His stomach tightens with sweet apprehension and he leans forward.  The chair, disapproving of his movements, lets out an audible creak. “Tell me,” he says quickly, short of breath.

“There’s a second route into Salt Town.”

He scoffs.  “Everyone knows that.  No one’s stupid enough to take it.  I need a real secret.”

“They don’t know this route.”  I’m not bluffing and he can tell.

He turns back to Sabetha and looks her up and down, clearly excited by this fortunate turn of events.  I speak again, pressuring him before he can ask for more.  Unfortunately it is hard to hide the urgency of our predicament. “Do we have a deal?”

“How many people need it?”

“Three hundred and five.”

He begins laughing which is almost instantly turned into unstable coughing.  We wait impatiently for him to regain himself.  “Three hundred, eh?” He pauses with a devilish look in his drooping eyes. “I’m gonna need something more.  A favor.”

Coldly, and withholding a great amount of apprehension, I reply.  “Name it.”

“I have some…
friends
who have fallen on hard times.  I want their homes and businesses in my pocket.”

“Never took you for a philanthropist.”

“Hardly,” he replies. “A roach in Solthweros, a Chicken Bucket, and a photography shop.” 

Internally, I let out a sigh; he’s asking for bird feed – pardon the pun.  Nevertheless, I play it nervously.  “Solthweros?  That’s Cassandra’s territory.  You’d have to talk to her.”

“And ten-thousand dollars,” he adds greedily. “Cash.”  Corey scribbles some addresses down on a piece of paper, crumples it up, and tosses it to me.  I open up the paper and look at the places he wants the deeds to.  With a painfully theatrical look of dejection, I turn back to him.  “Deal.”

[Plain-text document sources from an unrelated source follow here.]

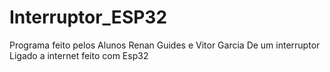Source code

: # Interruptor_ESP32

Programa feito pelos Alunos Renan Guides e Vitor Garcia De um interruptor Ligado a internet feito com Esp32
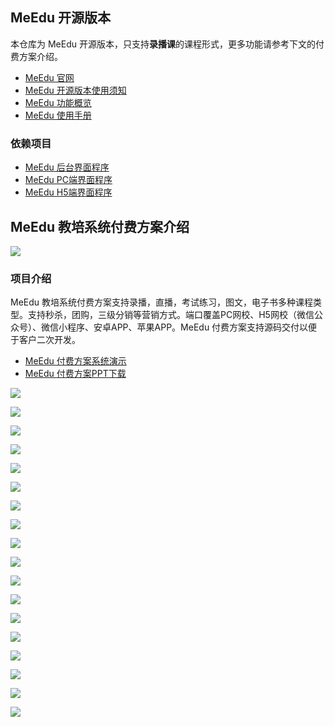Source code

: ## MeEdu 开源版本

本仓库为 MeEdu 开源版本，只支持**录播课**的课程形式，更多功能请参考下文的付费方案介绍。

* [MeEdu 官网](https://meedu.vip)
* [MeEdu 开源版本使用须知](https://www.yuque.com/meedu/fvvkbf/amfw7z)
* [MeEdu 功能概览](https://www.yuque.com/meedu/fvvkbf/gpx5ed)
* [MeEdu 使用手册](https://www.yuque.com/meedu/fvvkbf)

### 依赖项目

+ [MeEdu 后台界面程序](https://github.com/meedu/backend-v2)
+ [MeEdu PC端界面程序](https://github.com/meedu/pc-v1)
+ [MeEdu H5端界面程序](https://github.com/meedu/h5-v1)

## MeEdu 教培系统付费方案介绍

![](https://meedu.cloud.oss.meedu.vip/github/1.jpg)

### 项目介绍

MeEdu 教培系统付费方案支持录播，直播，考试练习，图文，电子书多种课程类型。支持秒杀，团购，三级分销等营销方式。端口覆盖PC网校、H5网校（微信公众号）、微信小程序、安卓APP、苹果APP。MeEdu 付费方案支持源码交付以便于客户二次开发。
  
* [MeEdu 付费方案系统演示](https://meedu.vip/cases.html)  
* [MeEdu 付费方案PPT下载](https://www.yuque.com/meedu/fvvkbf/fhaxpe)
  
  
![](https://meedu.cloud.oss.meedu.vip/github/2.jpeg)

![](https://meedu.cloud.oss.meedu.vip/github/3.jpeg)

![](https://meedu.cloud.oss.meedu.vip/github/4.jpeg)

![](https://meedu.cloud.oss.meedu.vip/github/5.jpeg)

![](https://meedu.cloud.oss.meedu.vip/github/6.jpeg)

![](https://meedu.cloud.oss.meedu.vip/github/7.jpeg)

![](https://meedu.cloud.oss.meedu.vip/github/8.jpeg)

![](https://meedu.cloud.oss.meedu.vip/github/9.jpeg)

![](https://meedu.cloud.oss.meedu.vip/github/10.jpeg)

![](https://meedu.cloud.oss.meedu.vip/github/11.jpeg)

![](https://meedu.cloud.oss.meedu.vip/github/12.jpeg)

![](https://meedu.cloud.oss.meedu.vip/github/13.jpeg)

![](https://meedu.cloud.oss.meedu.vip/github/14.jpeg)

![](https://meedu.cloud.oss.meedu.vip/github/15.jpeg)

![](https://meedu.cloud.oss.meedu.vip/github/16.jpeg)

![](https://meedu.cloud.oss.meedu.vip/github/17.jpeg)

![](https://meedu.cloud.oss.meedu.vip/github/18.jpeg)

![](https://meedu.cloud.oss.meedu.vip/github/19.jpeg)
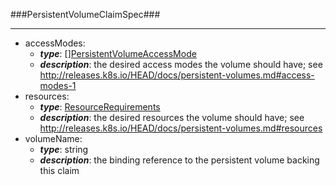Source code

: ###PersistentVolumeClaimSpec###

---
* accessModes: 
  * **_type_**: [][PersistentVolumeAccessMode](PersistentVolumeAccessMode.md)
  * **_description_**: the desired access modes the volume should have; see http://releases.k8s.io/HEAD/docs/persistent-volumes.md#access-modes-1
* resources: 
  * **_type_**: [ResourceRequirements](ResourceRequirements.md)
  * **_description_**: the desired resources the volume should have; see http://releases.k8s.io/HEAD/docs/persistent-volumes.md#resources
* volumeName: 
  * **_type_**: string
  * **_description_**: the binding reference to the persistent volume backing this claim
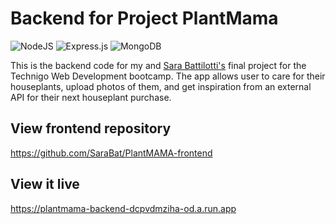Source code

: # Backend for Project PlantMama

![NodeJS](https://img.shields.io/badge/node.js-6DA55F?style=for-the-badge&logo=node.js&logoColor=white) ![Express.js](https://img.shields.io/badge/express.js-%23404d59.svg?style=for-the-badge&logo=express&logoColor=%2361DAFB) ![MongoDB](https://img.shields.io/badge/MongoDB-%234ea94b.svg?style=for-the-badge&logo=mongodb&logoColor=white) 

This is the backend code for my and [Sara Battilotti's](https://github.com/SaraBat) final project for the Technigo Web Development bootcamp. The app allows user to care for their houseplants, upload photos of them, and get inspiration from an external API for their next houseplant purchase. 

## View frontend repository

https://github.com/SaraBat/PlantMAMA-frontend

## View it live

https://plantmama-backend-dcpvdmziha-od.a.run.app

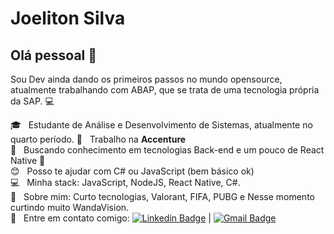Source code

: 

# Joeliton Silva

## Olá pessoal 👋
Sou Dev ainda dando os primeiros passos no mundo opensource, atualmente trabalhando com ABAP, que se trata de uma tecnologia própria da SAP.
:computer:


 :mortar_board:  &nbsp; Estudante de Análise e Desenvolvimento de Sistemas, atualmente no quarto período.
 :rocket: &nbsp; Trabalho na **Accenture** 
 <br/> :blue_heart: &nbsp; Buscando conhecimento em tecnologias Back-end e um pouco de React Native :iphone:
 <br/> :blush: &nbsp; Posso te ajudar com C# ou JavaScript (bem básico ok)
 <br/> :computer: &nbsp; Minha stack: JavaScript, NodeJS, React Native, C#.
 <br/> 💬  &nbsp; Sobre mim: Curto tecnologias, Valorant, FIFA, PUBG e Nesse momento curtindo muito WandaVision.
 <br/> :email: &nbsp; Entre em contato comigo: [![Linkedin Badge](https://img.shields.io/badge/-JoelitonSilva-blue?style=flat-square&logo=Linkedin&logoColor=white&link=https://www.linkedin.com/in/joeliton-silva-20a790159/)](https://www.linkedin.com/in/joeliton-silva-20a790159/) 
| 
[![Gmail Badge](https://img.shields.io/badge/-joelitoncsilva@gmail.com-c14438?style=flat-square&logo=Gmail&logoColor=white&link=mailto:joelitoncsilva@gmail.com)](mailto:joelitoncsilva@gmail.com)
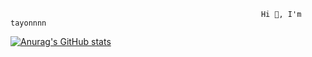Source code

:                                                             Hi 👋, I'm tayonnnn
                                                            
[![Anurag's GitHub stats](https://github-readme-stats.vercel.app/api?username=tayonnnn)](https://github.com/anuraghazra/github-readme-stats)

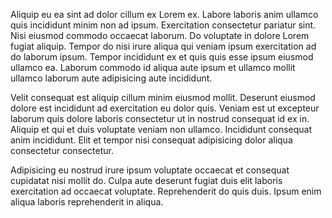 Aliquip eu ea sint ad dolor cillum ex Lorem ex. Labore laboris anim ullamco quis incididunt minim non ad ipsum. Exercitation consectetur pariatur sint. Nisi eiusmod commodo occaecat laborum. Do voluptate in dolore Lorem fugiat aliquip. Tempor do nisi irure aliqua qui veniam ipsum exercitation ad do laborum ipsum. Tempor incididunt ex et quis quis esse ipsum eiusmod ullamco ea. Laborum commodo id aliqua aute ipsum et ullamco mollit ullamco laborum aute adipisicing aute incididunt.

Velit consequat est aliquip cillum minim eiusmod mollit. Deserunt eiusmod dolore est incididunt ad exercitation eu dolor quis. Veniam est ut excepteur laborum quis dolore laboris consectetur ut in nostrud consequat id ex in. Aliquip et qui et duis voluptate veniam non ullamco. Incididunt consequat anim incididunt. Elit et tempor nisi consequat adipisicing dolor aliqua consectetur consectetur.

Adipisicing eu nostrud irure ipsum voluptate occaecat et consequat cupidatat nisi mollit do. Culpa aute deserunt fugiat duis elit laboris exercitation ad occaecat voluptate. Reprehenderit do quis duis. Ipsum enim aliqua laboris reprehenderit in aliqua.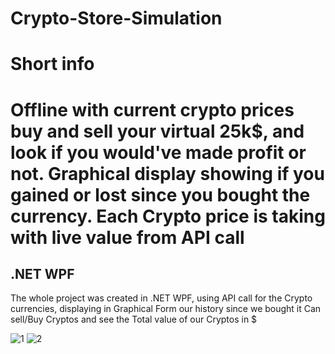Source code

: # Crypto-Store-Simulation
<h1>Short info<h1>
<p>Offline with current crypto prices buy and sell your virtual 25k$, and look if you would've made profit or not. Graphical display showing if you gained or lost since you bought the currency. Each Crypto price is taking with live value from API call</p>

<h2>.NET WPF</h2>
<p>The whole project was created in .NET WPF, using API call for the Crypto currencies, displaying in Graphical Form our history since we bought it
Can sell/Buy Cryptos and see the Total value of our Cryptos in $</p>

![1](https://user-images.githubusercontent.com/53792992/212480809-a062835d-0cc0-4afa-b132-769e0e2fdc3c.png)
![2](https://user-images.githubusercontent.com/53792992/212480811-b8ae088b-76ce-4cea-88e4-87cf70af1361.png)
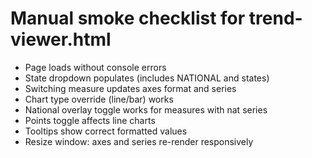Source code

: # Manual smoke checklist for trend-viewer.html

- Page loads without console errors
- State dropdown populates (includes NATIONAL and states)
- Switching measure updates axes format and series
- Chart type override (line/bar) works
- National overlay toggle works for measures with nat series
- Points toggle affects line charts
- Tooltips show correct formatted values
- Resize window: axes and series re-render responsively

“We will be back in three night’s time,” Sabetha says.

“We’ll be waiting,” Corey smiles.

 
 
 
Eleven

S
abetha drives while I sit, contemplating the long ritual ahead of her.

“I’ll be ok Del,” she tries to reassure me.

“Why three nights?” I ask.

“You and I both know we can’t risk any more time than that.”

“It’s not enough.”

“Look, I know what I’m doing.”  She pauses trying to shift the mood.  “You’re just jealous ‘cause I’ll be all the stronger once I recover.”